On the new "college scorecard," a proposed federal tool intended to give a one-page picture of a college's tuition prices and financial aid policies, one factor is considered crucial — and unavailable.
Students should consider the average debt per student at graduation, the department wrote. But that box on the scorecard contains only a note — "We don't have this information yet" — that encourages students to seek it out themselves.
Student debt has been a hot topic lately, both in the 2012 presidential race and in national news media, most recently in a high-profile (and hotly contested) New York Times article that highlighted colleges with high levels of debt nationwide. But pieces of information crucial to understanding the problem fully, especially how much students borrow at each college, are unavailable — and that's not likely to change anytime soon.

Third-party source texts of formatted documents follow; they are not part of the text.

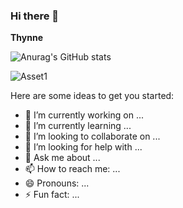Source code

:### Hi there 👋


**Thynne** 

![Anurag's GitHub stats](https://github-readme-stats.vercel.app/api?username=Khunthynne&show_icons=true&theme=white)

![Asset1](https://github.com/KhunThynne/Khunthynne/assets/88494232/9c764a0b-dae3-4166-906a-bc662aef7ce2)<?xml version="1.0" encoding="UTF-8"?>


Here are some ideas to get you started:

- 🔭 I’m currently working on ...
- 🌱 I’m currently learning ...
- 👯 I’m looking to collaborate on ...
- 🤔 I’m looking for help with ...
- 💬 Ask me about ...
- 📫 How to reach me: ...
- 😄 Pronouns: ...
- ⚡ Fun fact: ...
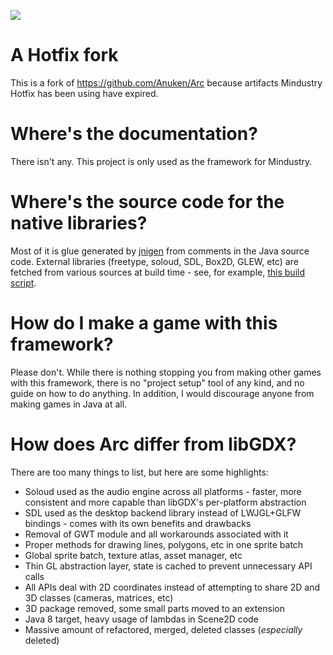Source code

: [![](https://github.com/5GameMaker/Arcv7/workflows/Java%20CI/badge.svg)](https://github.com/5GameMaker/Arcv7/actions)

# A Hotfix fork

This is a fork of <https://github.com/Anuken/Arc> because artifacts Mindustry Hotfix has been using have expired.

# Where's the documentation?

There isn't any. This project is only used as the framework for Mindustry.

# Where's the source code for the native libraries?

Most of it is glue generated by [jnigen](https://github.com/libgdx/gdx-jnigen) from comments in the Java source code. External libraries (freetype, soloud, SDL, Box2D, GLEW, etc) are fetched from various sources at build time - see, for example, [this build script](https://github.com/Anuken/Arc/blob/master/backends/backend-sdl/build.gradle#L18).

# How do I make a game with this framework?

Please don't. While there is nothing stopping you from making other games with this framework, there is no "project setup" tool of any kind, and no guide on how to do anything. In addition, I would discourage anyone from making games in Java at all.

# How does Arc differ from libGDX?

There are too many things to list, but here are some highlights:

- Soloud used as the audio engine across all platforms - faster, more consistent and more capable than libGDX's per-platform abstraction
- SDL used as the desktop backend library instead of LWJGL+GLFW bindings - comes with its own benefits and drawbacks
- Removal of GWT module and all workarounds associated with it
- Proper methods for drawing lines, polygons, etc in one sprite batch
- Global sprite batch, texture atlas, asset manager, etc
- Thin GL abstraction layer, state is cached to prevent unnecessary API calls
- All APIs deal with 2D coordinates instead of attempting to share 2D and 3D classes (cameras, matrices, etc)
- 3D package removed, some small parts moved to an extension
- Java 8 target, heavy usage of lambdas in Scene2D code
- Massive amount of refactored, merged, deleted classes (*especially* deleted)
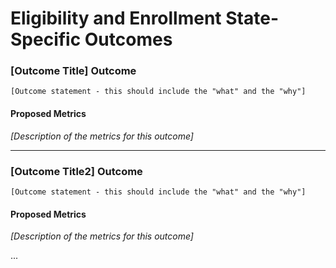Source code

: # Eligibility and Enrollment State-Specific Outcomes

### [Outcome Title] Outcome

`[Outcome statement - this should include the "what" and the "why"]`

#### Proposed Metrics
*[Description of the metrics for this outcome]*

---

### [Outcome Title2] Outcome

`[Outcome statement - this should include the "what" and the "why"]`

#### Proposed Metrics
*[Description of the metrics for this outcome]*

...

The lack of readily accessible, accurate information about borrowing at specific colleges means that prospective students can’t use the information in their decisions about whether or not to apply. It also makes it more difficult for colleges to compare their own students' indebtedness with that of students at other institutions — a process that some say might lead to changes in financial aid policy at colleges where students carry an abnormally high debt load.
“It’s unacceptable,” said Lauren Asher, president of the Institute for College Access and Success, whose Project on Student Debt evaluates colleges based on the available information about indebtedness, which is provided voluntarily by colleges participating in the Common Data Set. “We’re going with the best we’ve got. Making this information public is part of what helps push the conversation forward.”